Material for the task Block Start
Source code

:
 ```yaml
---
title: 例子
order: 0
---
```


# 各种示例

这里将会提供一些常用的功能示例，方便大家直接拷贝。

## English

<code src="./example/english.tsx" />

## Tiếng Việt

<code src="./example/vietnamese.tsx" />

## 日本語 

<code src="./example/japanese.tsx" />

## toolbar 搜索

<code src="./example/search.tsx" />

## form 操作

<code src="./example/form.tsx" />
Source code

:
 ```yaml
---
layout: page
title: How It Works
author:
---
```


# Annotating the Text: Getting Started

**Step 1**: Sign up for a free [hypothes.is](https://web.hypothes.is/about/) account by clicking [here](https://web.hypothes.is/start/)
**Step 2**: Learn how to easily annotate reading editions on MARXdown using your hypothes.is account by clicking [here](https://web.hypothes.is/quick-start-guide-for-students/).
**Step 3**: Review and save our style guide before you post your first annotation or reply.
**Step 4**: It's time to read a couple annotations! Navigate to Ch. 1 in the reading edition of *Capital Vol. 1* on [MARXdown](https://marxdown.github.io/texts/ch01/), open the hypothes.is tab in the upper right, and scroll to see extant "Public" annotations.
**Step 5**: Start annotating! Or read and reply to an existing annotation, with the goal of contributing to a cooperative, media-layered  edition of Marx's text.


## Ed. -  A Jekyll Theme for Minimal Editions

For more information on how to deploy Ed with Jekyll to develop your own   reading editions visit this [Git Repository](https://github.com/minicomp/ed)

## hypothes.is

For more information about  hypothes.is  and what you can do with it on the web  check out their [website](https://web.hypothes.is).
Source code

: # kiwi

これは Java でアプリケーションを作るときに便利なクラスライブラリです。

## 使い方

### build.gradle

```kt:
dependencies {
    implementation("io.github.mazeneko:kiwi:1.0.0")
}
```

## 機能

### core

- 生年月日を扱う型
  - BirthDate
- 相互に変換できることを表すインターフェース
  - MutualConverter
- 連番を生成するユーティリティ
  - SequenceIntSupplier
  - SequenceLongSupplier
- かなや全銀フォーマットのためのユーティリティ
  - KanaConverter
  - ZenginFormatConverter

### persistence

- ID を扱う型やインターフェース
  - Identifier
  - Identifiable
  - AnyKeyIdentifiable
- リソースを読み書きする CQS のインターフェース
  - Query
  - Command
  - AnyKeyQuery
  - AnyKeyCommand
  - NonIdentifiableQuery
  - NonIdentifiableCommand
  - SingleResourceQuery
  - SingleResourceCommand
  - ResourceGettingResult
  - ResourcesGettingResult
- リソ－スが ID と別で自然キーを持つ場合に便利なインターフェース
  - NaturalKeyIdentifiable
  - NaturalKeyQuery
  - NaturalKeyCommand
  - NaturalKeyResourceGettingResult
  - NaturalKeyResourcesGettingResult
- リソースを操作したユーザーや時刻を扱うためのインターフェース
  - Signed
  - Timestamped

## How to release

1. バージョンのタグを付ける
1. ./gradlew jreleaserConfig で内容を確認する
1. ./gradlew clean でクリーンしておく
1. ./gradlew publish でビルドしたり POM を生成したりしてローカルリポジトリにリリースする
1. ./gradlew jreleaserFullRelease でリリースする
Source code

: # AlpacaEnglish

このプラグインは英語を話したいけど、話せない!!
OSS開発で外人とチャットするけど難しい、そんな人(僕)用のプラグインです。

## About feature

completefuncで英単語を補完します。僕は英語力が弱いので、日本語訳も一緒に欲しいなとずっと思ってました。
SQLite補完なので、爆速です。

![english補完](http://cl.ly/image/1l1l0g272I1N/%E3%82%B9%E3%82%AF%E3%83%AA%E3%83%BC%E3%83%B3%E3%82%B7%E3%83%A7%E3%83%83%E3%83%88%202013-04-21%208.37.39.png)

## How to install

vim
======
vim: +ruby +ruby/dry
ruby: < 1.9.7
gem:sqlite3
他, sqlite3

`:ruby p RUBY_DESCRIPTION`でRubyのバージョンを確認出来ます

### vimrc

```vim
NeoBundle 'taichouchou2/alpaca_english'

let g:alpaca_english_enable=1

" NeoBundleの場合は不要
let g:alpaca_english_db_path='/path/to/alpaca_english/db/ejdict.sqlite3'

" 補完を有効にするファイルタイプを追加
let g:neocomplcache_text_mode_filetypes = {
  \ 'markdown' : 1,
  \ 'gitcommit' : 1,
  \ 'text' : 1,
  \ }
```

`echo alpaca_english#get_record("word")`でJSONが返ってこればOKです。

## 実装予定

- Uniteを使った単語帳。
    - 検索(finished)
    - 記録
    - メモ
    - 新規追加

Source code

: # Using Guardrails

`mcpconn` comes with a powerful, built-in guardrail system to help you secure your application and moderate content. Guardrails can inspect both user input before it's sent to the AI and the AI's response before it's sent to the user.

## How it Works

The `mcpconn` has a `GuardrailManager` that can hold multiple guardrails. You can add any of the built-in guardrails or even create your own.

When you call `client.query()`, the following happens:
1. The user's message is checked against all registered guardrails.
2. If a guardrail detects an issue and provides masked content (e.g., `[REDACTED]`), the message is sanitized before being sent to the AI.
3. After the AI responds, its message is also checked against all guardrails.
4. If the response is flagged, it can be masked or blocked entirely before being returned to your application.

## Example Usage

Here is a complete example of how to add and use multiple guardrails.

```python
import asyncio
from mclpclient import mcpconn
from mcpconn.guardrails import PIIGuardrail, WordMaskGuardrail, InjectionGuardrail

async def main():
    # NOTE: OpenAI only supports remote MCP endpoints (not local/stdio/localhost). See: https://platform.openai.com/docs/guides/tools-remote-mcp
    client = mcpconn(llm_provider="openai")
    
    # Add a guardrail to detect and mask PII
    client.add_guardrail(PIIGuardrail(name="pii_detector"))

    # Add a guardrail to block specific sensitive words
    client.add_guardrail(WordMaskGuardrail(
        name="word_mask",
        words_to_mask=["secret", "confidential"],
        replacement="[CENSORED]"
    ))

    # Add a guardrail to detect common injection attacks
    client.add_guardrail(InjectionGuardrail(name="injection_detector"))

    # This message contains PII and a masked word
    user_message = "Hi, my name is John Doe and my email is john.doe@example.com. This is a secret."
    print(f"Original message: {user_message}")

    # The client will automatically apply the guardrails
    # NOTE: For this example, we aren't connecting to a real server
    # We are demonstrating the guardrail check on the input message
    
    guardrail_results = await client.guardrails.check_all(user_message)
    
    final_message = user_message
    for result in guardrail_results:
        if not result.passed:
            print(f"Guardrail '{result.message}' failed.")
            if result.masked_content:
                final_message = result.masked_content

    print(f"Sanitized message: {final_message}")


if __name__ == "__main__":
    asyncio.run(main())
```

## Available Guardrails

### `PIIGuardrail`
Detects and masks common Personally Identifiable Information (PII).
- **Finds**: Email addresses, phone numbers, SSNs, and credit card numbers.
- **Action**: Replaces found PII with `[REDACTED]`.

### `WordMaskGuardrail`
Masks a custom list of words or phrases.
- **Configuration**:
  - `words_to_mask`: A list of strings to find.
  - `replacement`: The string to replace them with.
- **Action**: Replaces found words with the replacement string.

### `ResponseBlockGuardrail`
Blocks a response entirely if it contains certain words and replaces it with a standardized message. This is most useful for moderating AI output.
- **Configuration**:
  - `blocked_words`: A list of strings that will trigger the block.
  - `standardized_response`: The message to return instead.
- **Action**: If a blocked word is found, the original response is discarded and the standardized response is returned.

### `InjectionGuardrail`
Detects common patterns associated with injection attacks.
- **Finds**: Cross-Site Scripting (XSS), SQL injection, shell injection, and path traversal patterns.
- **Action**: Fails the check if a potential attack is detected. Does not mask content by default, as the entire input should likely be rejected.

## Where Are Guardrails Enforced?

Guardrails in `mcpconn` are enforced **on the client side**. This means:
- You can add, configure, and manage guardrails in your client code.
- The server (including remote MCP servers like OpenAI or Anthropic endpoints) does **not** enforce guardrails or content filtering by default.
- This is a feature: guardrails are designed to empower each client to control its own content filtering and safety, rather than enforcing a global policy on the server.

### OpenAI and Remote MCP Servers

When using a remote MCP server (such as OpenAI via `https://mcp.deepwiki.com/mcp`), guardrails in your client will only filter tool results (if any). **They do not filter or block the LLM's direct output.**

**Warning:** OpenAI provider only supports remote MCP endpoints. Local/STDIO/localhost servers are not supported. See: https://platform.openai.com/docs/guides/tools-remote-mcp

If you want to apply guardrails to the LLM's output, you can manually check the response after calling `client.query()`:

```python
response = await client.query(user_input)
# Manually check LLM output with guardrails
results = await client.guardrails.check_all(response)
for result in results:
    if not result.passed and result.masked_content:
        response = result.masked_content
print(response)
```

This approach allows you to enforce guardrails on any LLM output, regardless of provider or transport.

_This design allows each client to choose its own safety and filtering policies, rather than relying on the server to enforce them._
Material for the task Block End
* Exercise *
Once you reach the line with "# Annotating the Text: Getting Started" in the data above, copy it and every line after it exactly, up to and including the line with "by clicking [here](https://web.hypothes.is/start/)".

* Completed exercise *
# Annotating the Text: Getting Started

**Step 1**: Sign up for a free [hypothes.is](https://web.hypothes.is/about/) account by clicking [here](https://web.hypothes.is/start/)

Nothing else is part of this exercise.